After everyone had claimed their piece of turkey, she started in on her story. "You won't believe the yarns going round town," she said. "Crop circles and such; it's amazing."
"Crop circles?" asked Jasper. He cracked a wing. "What about 'em, 'Lou?" Ernie blew into his handkerchief.
"These ain't crop circles like you see in the papers," she continued. "In the papers, they're always intricate things, all windy and such like a Muslim rug. These ones--well they're strange because they got no symmetry, no pattern. Almost like some, I don't know, equation."
"How d'ya figure?"
"It's not like any math equation you'd find in the universities, oh no. They don't got numbers we recognize, just symbols ordered around all strange-like, in bars that taper into smaller and smaller symbols, getting more complex as they go. I tried to figure 'em out from the pictures I've seen. Can't be done, and I've read more QM papers than most professors."
"QM?" Jasper squinted at Grandma.
"Quantum mechanics, you dolt."
"So these crop circles," I said, "they just started appearing here?"
"About a month ago, yes. Strange things been happening. Real strange."
"That's 'Grandma' to you, runt."
"--I've seen plenty of strange things."
"We know," said Jasper. "Your bear escapades made the papers. Not to mention, word got round about the Stingray. No names were dropped, but it didn't take work to guess who."
"That said," I continued, "such things won't shock or horrify me."
"Fine." Grandma wiped her lips on the tablecloth, then leaned in surreptitiously to tell me more. The adults were drinking more now, and getting as rowdy as their children. "There have been reports going round that beings from above are visiting Morningbird."
"Beings from above?" One of my uncles leaned into our conversation. He looked worried. "Like angels."
"She means aliens, nitwit," I said. "Extraterrestrials. You know, cow-fuckers from the stars."
"Calhoun"--my uncle turned to my father--"you oughta wash your young one's mouth out."
"He's beyond my jurisdiction."
"Now, now," said Marylou. "We don't know what these beings are. Aliens, angels; for all we know, it could be the Soviets. Could be anything. All I've heard is late at night, round two, three in the morning, these crafts come down, not all flashy like you hear people say who see these sorts of things, but dimly and quietly, they come down in the fields. Some say the crafts just sit there, idling in stalks of corn. Some say they open up and beings come out, beings too dark to see, and anytime someone tries to get close to one of 'em, they disappear."

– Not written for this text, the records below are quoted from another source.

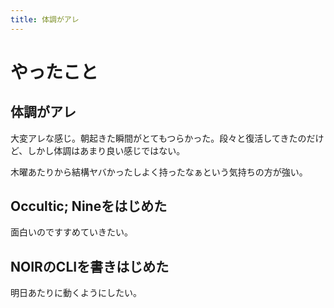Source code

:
 ```yaml
---
title: 体調がアレ
---
```


# やったこと

## 体調がアレ

大変アレな感じ。朝起きた瞬間がとてもつらかった。段々と復活してきたのだけど、しかし体調はあまり良い感じではない。

木曜あたりから結構ヤバかったしよく持ったなぁという気持ちの方が強い。

## Occultic; Nineをはじめた

面白いのですすめていきたい。

## NOIRのCLIを書きはじめた

明日あたりに動くようにしたい。

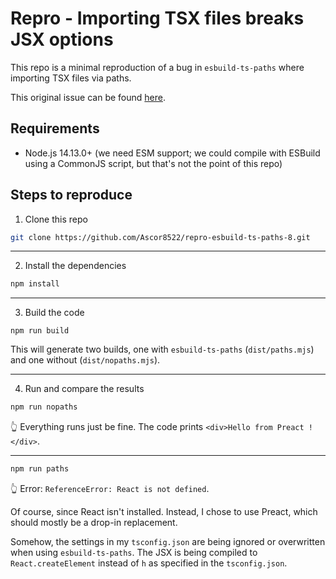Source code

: # Repro - Importing TSX files breaks JSX options

This repo is a minimal reproduction of a bug in `esbuild-ts-paths` where importing TSX files via paths.

This original issue can be found [here](https://github.com/frankleng/esbuild-ts-paths/issues/8).

## Requirements

-   Node.js 14.13.0+ (we need ESM support; we could compile with ESBuild using a CommonJS script, but that's not the point of this repo)

## Steps to reproduce

1. Clone this repo

```bash
git clone https://github.com/Ascor8522/repro-esbuild-ts-paths-8.git
```

---

2. Install the dependencies

```bash
npm install
```

---

3. Build the code

```
npm run build
```

This will generate two builds, one with `esbuild-ts-paths` (`dist/paths.mjs`) and one without (`dist/nopaths.mjs`).

---

4. Run and compare the results

```bash
npm run nopaths
```

👆 Everything runs just be fine. The code prints `<div>Hello from Preact !</div>`.

---

```bash
npm run paths
```

👆 Error: `ReferenceError: React is not defined`.

Of course, since React isn't installed. Instead, I chose to use Preact, which should mostly be a drop-in replacement.

Somehow, the settings in my `tsconfig.json` are being ignored or overwritten when using `esbuild-ts-paths`.
The JSX is being compiled to `React.createElement` instead of `h` as specified in the `tsconfig.json`.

"Are they Greys?" I asked, now rapt. The prospect of aliens never really intrigued me till now, till I was this close to a sighting. Could they really have visited?
"You mean those pasty-looking things with the big eyes? Doesn't sound like it. No, the people who see them say they're tall, maybe seven feet, and wilder-looking than any Grey. They're protected too apparently, behind some shield that stops bullets dead-on."
"Stops bullets?" Jasper guffawed, then pulled apart another slab of turkey. "Nothing can stop bullets dead-on except diamonds. And they ain't got none of those, lest they wouldn't be diddling round fields."
"Maybe," said Grandma. "And maybe you're dumb as a brick."
"Can it, 'Lou."
"Anything else?" I asked her. She nodded, smiling with menace.
"Yes, in fact. The farmers who've seen them--they look like they blame near saw the mouth of Hell. These beings have this effect. I don't know what you'd call it. Harrowing, maybe. They harrow people, sometimes to the brink of madness."
"Harrowers, huh?" I threw back some wine. "I'll look into it."